I don't think Rook is part of Unnamed, it's just also part of the Ghost Machine imprint that Johns uses for them. And launched it at the same time. That and the fact that several titles that still haven't been published both really confused me.
 

I don't think Rook is part of Unnamed, it's just also part of the Ghost Machine imprint that Johns uses for them. And launched it at the same time. That and the fact that several titles that still haven't been published both really confused me.
It’s honestly hard to know how any of the series join up - Redcoat turns up in a post credit scene (as it were) in Junkyard Joe but that’s about it. There is at least one piece of art with all four characters together, but I can’t see how it would work unless Geiger is immortal too (which he might be, I guess).
 



Thanks for the overview, @jian Do you particularly recommend any?
All the Unnamed are fine in a straightforward Johns way, I’d probably recommend Junkyard Joe. I’m still getting my teeth into Massive - I do like Rogue Sun more than I thought I would, because while Dylan is a little (naughty word) from the get-go you can see how he got that way - pretty much all the adults are terrible - and there’s hope for him once he strikes out on his own.
 

I didn't touch Dungeon Crawler Carl for a year since I heard of it for the first time. I hate LitRPG, I alwas hated the trope of being part of a game and leveling up in a story and all that metagameplay being forced into a story. But everyone told me to give it a chance and that I would like it even as a LitRPG hater. And damn, they are right. I've started it yesterday and I am already 200 pages in. Its addictive like a good game. Its a fun and easy read but already had some hints of emotional depth and darkness (I know that it gets surprisingly deep later in the series according to reviews) and the weird mix of a dungeon crawler and a reality TV show works surprisingly well.

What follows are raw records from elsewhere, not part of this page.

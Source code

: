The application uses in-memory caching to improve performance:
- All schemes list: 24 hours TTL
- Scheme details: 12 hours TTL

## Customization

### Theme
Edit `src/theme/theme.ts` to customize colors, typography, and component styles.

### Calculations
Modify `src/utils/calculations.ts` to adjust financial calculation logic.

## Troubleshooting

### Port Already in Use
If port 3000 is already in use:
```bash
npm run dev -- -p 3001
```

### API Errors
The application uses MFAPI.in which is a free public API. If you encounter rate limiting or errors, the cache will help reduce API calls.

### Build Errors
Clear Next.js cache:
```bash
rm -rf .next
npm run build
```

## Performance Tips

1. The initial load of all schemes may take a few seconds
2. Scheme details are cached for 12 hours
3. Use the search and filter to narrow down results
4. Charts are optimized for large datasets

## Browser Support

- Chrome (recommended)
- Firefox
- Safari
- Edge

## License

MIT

Its also surprisingly gorey, the action makes a lot of fun, I like the dialogue and easy accessible writing style - yeah I can already understand how everybody likes this.
My initial impression flattened a bit. I finished it yesterday and while the strenghts remain, I must say that unfortunately the author took something from videogames that I could've been good without: level grinding. In the middle of the book there are some boring passages where Carl and Princess Donut just slam boring fights to level up or loot and its just a bit... lame. That took to much inspiration from some games haha.

I also didn't like that the book just ended. A lot of storylines opened, some are even hinted to conclude or just continue much down further the line, and none storyline really finished. It honestly felt so much like a collection volume of a continous story published on a blog or something that I seriously wonder if that is the case?

I also wonder a bit about pacing, the dungeon is said to have 18 floors and the book series is supposed to end on volume 10. That means at some point the floors must finished in less page count, which feels weird because I was hoping the coming floors would be more complex than just some bland tunnels and rooms. But that is under the assumption that we see all 18 floors, maybe Carl breaks out at some point and starts a revolution.

The hinted world seems really fun though and I can't wait to discover more in the next volumes.